Produce again, without any change, the lines running from the one with "kleinschalig grafiekmodel, gemaakt" through the final line of the data below, and only those.
═══ RECORDS FOR THE EXERCISE
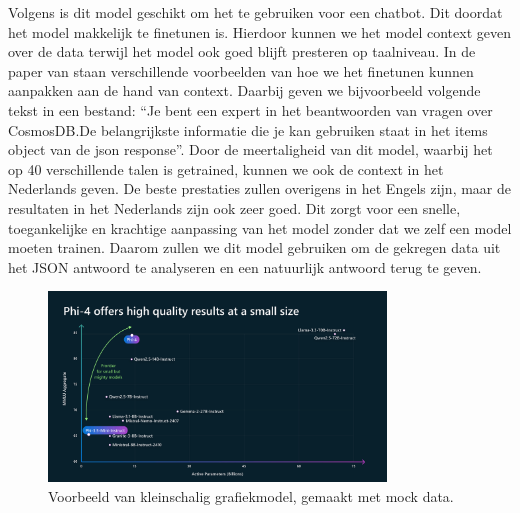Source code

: Volgens \textcite{microsoft2024phi4} is dit model geschikt om het te gebruiken voor een chatbot. Dit doordat het model makkelijk te finetunen is.
Hierdoor kunnen we het model context geven over de data terwijl het model ook goed blijft presteren op taalniveau.
In de paper van \textcite{microsoft2024phi4} staan verschillende voorbeelden van hoe we het finetunen kunnen aanpakken aan de hand van context.
Daarbij geven we bijvoorbeeld volgende tekst in een bestand: ``Je bent een expert in het beantwoorden van vragen over CosmosDB.\@ De belangrijkste informatie die je kan gebruiken staat in het items object van de json response''.
Door de meertaligheid van dit model, waarbij het op 40 verschillende talen is getrained, kunnen we ook de context in het Nederlands geven.
De beste prestaties zullen overigens in het Engels zijn, maar de resultaten in het Nederlands zijn ook zeer goed.
Dit zorgt voor een snelle, toegankelijke en krachtige aanpassing van het model zonder dat we zelf een model moeten trainen.
Daarom zullen we dit model gebruiken om de gekregen data uit het JSON antwoord te analyseren en een natuurlijk antwoord terug te geven.

\begin{figure}[H]
     \centering
     \includegraphics[width=0.8\textwidth]{./img/MMLU.png}
     \caption[Voorbeeld Grafiekmodel.]{\label{fig:MMLU}Voorbeeld van kleinschalig grafiekmodel, gemaakt met mock data.}
\end{figure}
══════
◆ **OUTPUT OF THE TASK**:
     \caption[Voorbeeld Grafiekmodel.]{\label{fig:MMLU}Voorbeeld van kleinschalig grafiekmodel, gemaakt met mock data.}
\end{figure}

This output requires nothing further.